Zalane drogi, podtopione piwnice - to obraz z wielu gmin w południowej Polsce. Przyczyną są gwałtowne burze, które wczoraj wieczorem przeszły nad tą częścią kraju. Deszcz padał tak intensywnie, że woda nie nadążała odpływać rzekami i rowami.

Gwałtowne burze przeszły wieczorem nad Śląskiem. Ulewy podtopiły piwnice budynków mieszkalnych, szkoły i przedszkola. Deszcz przeszedł od Żywca po Myszków.

Dramatyczna sytuacja panuje także na Podbeskidziu. Wezbrane potoki naniosły tony błota na drogi; wiele z nich jest nieprzejezdnych. Woda wdarła się m.in. do oczyszczalni ścieków i uszkodziła dwie stacje transformatorowe.
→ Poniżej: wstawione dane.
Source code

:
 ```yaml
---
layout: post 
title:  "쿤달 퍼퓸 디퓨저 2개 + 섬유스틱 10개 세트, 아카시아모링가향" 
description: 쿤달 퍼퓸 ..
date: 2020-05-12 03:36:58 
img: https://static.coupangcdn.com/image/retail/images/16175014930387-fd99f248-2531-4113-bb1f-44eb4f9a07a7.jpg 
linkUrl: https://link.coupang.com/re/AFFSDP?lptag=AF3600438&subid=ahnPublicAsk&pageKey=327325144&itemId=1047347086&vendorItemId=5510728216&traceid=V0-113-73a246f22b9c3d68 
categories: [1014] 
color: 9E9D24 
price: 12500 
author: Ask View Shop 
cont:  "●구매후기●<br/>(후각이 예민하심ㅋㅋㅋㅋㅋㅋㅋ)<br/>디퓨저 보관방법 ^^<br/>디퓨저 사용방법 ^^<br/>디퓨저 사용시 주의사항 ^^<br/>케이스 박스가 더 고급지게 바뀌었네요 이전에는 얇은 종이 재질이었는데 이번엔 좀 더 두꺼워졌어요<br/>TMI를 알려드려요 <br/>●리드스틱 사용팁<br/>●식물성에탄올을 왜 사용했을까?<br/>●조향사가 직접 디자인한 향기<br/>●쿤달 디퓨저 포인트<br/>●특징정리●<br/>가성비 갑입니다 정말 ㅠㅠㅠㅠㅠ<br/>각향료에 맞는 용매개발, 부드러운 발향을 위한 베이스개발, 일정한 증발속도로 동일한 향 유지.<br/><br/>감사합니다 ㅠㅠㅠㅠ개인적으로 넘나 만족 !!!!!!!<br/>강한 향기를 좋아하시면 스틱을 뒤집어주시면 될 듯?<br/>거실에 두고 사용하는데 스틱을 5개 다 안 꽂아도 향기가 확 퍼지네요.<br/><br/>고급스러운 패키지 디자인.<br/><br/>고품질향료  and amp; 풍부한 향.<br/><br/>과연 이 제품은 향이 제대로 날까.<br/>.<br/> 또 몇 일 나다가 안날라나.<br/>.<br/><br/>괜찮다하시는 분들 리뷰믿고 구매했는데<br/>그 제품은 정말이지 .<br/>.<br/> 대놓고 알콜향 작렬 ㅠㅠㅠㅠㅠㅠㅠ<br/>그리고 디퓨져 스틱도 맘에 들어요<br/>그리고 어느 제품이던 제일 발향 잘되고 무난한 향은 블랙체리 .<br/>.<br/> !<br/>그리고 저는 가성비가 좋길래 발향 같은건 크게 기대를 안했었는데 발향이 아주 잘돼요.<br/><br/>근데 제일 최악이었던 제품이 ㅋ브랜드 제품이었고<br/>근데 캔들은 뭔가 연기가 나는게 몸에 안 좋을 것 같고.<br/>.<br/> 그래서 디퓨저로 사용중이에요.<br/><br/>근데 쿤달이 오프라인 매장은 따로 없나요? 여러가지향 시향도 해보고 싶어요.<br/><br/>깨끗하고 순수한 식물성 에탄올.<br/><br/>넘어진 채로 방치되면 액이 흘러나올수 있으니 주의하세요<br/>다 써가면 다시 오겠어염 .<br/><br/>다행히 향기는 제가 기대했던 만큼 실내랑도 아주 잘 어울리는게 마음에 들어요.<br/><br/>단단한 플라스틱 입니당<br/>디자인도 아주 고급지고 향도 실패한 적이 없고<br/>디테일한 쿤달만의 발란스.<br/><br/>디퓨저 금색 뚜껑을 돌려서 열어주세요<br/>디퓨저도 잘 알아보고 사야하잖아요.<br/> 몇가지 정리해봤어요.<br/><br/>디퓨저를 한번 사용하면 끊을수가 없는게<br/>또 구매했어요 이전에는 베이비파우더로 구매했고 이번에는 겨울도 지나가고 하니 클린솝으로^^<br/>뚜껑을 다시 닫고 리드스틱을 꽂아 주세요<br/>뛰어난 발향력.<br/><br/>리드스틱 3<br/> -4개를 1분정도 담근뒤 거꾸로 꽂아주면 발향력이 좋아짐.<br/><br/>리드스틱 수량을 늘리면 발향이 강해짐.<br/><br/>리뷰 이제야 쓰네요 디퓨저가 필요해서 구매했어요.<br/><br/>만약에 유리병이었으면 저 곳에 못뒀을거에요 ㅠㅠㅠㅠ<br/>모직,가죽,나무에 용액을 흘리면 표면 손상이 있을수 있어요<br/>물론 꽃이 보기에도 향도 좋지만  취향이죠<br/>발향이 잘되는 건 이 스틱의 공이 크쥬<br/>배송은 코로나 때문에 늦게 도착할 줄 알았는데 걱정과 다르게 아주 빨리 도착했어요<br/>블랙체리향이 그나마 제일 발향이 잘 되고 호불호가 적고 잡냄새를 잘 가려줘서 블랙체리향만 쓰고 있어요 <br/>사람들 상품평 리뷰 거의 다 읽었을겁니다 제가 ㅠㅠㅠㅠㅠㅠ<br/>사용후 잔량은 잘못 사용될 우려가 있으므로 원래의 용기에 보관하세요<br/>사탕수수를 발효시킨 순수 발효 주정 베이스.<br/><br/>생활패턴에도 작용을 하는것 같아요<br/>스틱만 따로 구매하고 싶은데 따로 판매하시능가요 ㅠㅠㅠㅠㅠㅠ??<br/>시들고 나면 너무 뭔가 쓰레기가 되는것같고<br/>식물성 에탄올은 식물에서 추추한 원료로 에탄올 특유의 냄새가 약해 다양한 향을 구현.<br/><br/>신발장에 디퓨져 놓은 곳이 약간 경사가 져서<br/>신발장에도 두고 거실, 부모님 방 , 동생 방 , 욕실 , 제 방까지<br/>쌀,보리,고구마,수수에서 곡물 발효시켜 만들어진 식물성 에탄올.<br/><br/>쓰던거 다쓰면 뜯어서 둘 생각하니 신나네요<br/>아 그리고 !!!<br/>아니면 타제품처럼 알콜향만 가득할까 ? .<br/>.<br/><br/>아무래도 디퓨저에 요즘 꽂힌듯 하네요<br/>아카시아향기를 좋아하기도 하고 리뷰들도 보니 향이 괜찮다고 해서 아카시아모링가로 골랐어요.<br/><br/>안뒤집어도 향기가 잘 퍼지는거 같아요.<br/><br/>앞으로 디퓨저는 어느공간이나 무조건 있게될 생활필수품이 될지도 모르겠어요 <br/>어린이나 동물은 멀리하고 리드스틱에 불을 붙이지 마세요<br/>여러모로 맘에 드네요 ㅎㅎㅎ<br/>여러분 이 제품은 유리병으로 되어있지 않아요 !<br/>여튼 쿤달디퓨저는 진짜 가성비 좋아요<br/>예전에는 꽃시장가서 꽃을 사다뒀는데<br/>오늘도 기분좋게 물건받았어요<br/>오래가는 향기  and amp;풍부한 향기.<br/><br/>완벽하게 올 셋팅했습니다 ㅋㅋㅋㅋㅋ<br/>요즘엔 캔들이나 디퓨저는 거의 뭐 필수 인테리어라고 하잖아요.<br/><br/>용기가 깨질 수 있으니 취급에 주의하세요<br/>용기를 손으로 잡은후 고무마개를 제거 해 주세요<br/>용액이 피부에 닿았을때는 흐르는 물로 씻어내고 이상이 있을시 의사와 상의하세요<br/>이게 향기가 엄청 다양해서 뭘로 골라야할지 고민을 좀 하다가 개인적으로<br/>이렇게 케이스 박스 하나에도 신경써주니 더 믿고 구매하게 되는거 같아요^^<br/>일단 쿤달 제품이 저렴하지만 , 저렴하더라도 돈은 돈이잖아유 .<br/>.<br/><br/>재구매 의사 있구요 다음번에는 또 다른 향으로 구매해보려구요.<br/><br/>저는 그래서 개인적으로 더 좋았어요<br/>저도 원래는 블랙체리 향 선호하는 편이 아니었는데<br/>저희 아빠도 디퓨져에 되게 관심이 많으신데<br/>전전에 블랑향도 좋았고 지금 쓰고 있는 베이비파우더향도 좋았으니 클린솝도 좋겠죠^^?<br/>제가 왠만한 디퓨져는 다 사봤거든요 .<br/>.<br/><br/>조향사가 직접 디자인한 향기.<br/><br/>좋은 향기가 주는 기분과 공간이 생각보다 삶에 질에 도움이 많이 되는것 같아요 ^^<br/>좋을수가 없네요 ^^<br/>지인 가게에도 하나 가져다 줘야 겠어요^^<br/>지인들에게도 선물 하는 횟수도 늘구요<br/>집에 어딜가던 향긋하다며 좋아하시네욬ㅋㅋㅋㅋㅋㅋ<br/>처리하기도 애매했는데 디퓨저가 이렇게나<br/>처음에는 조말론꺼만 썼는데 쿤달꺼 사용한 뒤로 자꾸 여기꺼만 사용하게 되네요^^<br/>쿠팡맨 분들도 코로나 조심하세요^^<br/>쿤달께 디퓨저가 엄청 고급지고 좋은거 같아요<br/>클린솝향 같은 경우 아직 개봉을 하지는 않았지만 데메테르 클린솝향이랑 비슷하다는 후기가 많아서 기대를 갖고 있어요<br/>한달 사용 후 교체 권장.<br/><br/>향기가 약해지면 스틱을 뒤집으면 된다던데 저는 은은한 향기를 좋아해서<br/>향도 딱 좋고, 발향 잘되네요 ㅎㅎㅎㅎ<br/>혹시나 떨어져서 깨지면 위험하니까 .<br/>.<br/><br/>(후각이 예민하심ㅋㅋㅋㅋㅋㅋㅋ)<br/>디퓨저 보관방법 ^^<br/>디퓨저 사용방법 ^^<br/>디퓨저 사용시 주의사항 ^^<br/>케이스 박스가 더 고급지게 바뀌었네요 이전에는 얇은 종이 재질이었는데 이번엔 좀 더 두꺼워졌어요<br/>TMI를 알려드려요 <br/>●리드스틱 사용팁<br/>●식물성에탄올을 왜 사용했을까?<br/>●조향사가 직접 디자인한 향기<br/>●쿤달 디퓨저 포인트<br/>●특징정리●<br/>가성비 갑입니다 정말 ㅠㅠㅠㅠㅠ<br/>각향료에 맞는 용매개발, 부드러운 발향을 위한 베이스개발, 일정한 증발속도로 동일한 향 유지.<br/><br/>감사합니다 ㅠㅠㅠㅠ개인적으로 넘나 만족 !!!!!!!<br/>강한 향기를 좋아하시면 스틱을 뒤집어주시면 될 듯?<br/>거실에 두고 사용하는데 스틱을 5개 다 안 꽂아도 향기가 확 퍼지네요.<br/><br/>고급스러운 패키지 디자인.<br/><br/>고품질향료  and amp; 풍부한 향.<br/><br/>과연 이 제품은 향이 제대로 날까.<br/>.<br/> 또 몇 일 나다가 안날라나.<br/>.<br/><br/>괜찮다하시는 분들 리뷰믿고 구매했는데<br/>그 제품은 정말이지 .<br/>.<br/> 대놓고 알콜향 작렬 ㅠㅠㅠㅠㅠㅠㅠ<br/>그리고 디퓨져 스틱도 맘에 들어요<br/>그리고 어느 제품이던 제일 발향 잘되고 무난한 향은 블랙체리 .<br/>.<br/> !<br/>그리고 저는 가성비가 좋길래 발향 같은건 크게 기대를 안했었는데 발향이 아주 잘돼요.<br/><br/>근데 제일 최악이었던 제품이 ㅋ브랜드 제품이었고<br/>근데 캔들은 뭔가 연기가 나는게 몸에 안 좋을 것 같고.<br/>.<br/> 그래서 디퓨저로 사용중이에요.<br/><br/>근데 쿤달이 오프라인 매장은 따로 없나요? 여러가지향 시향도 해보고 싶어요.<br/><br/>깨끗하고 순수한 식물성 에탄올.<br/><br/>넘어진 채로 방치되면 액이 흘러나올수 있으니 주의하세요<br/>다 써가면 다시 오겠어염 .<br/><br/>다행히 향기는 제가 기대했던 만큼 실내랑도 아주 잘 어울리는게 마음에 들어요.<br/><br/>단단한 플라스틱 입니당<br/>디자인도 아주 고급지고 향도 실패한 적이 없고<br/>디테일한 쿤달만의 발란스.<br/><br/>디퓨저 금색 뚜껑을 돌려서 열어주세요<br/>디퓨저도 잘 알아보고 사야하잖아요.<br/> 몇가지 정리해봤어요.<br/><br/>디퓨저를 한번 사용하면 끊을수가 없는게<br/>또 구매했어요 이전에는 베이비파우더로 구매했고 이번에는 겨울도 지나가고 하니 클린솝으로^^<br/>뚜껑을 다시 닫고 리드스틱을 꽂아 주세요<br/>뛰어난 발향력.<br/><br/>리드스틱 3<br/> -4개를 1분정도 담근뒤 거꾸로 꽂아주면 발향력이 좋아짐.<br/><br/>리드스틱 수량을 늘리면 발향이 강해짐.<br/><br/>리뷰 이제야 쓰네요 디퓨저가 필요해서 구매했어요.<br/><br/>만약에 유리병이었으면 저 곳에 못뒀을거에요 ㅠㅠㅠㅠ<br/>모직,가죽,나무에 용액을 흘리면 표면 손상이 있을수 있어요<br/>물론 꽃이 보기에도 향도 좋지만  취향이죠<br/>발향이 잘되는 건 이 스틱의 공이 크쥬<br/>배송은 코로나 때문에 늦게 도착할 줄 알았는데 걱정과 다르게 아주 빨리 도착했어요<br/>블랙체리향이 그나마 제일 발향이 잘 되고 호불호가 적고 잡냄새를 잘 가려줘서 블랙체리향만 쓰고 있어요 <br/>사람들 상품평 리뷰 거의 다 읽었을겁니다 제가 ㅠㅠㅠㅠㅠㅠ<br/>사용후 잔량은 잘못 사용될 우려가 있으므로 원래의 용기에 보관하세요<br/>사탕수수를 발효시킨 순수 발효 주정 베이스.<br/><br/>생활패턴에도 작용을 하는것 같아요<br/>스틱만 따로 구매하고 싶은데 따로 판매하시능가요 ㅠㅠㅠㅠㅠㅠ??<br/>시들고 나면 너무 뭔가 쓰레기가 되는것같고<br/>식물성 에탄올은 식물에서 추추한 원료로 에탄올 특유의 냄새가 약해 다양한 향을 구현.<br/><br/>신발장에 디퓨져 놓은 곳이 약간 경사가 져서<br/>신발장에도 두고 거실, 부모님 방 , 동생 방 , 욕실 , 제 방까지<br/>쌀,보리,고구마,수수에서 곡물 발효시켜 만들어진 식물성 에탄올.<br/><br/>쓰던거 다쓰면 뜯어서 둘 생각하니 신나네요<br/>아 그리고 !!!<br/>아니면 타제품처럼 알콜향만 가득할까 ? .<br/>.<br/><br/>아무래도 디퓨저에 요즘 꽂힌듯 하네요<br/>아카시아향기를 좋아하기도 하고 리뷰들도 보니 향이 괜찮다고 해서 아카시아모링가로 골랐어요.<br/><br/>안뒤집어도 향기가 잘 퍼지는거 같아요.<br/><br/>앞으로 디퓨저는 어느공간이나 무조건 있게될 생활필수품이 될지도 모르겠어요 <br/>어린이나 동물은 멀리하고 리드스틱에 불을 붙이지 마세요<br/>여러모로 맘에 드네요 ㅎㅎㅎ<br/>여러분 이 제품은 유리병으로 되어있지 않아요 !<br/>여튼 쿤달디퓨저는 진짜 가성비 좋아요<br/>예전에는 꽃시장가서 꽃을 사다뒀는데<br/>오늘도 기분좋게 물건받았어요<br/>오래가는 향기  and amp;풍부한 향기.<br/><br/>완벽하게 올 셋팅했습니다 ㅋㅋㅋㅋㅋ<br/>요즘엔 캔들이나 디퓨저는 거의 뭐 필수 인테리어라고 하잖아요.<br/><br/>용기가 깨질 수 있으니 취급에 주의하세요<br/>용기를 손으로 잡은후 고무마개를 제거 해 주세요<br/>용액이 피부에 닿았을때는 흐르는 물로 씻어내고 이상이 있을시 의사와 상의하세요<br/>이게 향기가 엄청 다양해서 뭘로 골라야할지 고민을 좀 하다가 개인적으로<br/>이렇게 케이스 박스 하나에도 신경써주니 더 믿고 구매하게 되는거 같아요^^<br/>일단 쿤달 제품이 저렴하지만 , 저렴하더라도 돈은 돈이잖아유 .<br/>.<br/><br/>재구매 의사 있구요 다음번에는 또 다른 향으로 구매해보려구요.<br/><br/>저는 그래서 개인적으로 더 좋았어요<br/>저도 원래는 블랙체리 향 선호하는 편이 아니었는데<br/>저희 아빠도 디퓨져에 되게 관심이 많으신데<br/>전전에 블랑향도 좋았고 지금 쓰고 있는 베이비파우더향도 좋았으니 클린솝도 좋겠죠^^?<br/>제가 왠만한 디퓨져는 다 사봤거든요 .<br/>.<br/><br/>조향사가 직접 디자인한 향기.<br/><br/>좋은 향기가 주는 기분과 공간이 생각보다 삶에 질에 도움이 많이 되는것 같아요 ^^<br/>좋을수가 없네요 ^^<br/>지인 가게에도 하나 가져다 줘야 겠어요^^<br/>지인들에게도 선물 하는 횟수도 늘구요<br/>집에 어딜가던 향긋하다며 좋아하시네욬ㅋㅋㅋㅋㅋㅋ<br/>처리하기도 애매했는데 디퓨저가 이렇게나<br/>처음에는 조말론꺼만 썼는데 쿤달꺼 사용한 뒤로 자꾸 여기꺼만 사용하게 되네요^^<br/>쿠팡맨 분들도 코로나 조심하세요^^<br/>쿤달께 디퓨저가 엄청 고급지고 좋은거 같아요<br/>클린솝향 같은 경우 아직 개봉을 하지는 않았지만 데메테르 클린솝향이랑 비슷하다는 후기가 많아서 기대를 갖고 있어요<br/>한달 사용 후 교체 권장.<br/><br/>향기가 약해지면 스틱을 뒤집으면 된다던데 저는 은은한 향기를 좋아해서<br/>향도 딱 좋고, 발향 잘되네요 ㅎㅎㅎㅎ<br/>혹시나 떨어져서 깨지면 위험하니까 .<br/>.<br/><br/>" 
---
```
Podtopiony dworzec PKS, zakłady mechaniczne i kilkanaście zalanych piwnic to efekt wieczornej ulewy, jaka przeszła nad Kętami w Małopolsce. Deszcz padał tak intensywnie, że woda nie zdążyła odpłynąć do rzek i rowów melioracyjnych; zator wodny zrobił się na jednym z potoków-dopływów rzeki Soły. Przez całą noc strażacy i mieszkańcy wypompowywali wodę z zalanych piwnic. W mieście powołano specjalny sztab kryzysowy, ale nikogo nie trzeba było ewakuować.

Burze i deszcze nie oszczędziły również gminy Porąbka koło Bielska Białej: woda zalała piwnice, wylała z rowów na drogi.

Według synoptyków deszcze mogą się utrzymać nawet do środy.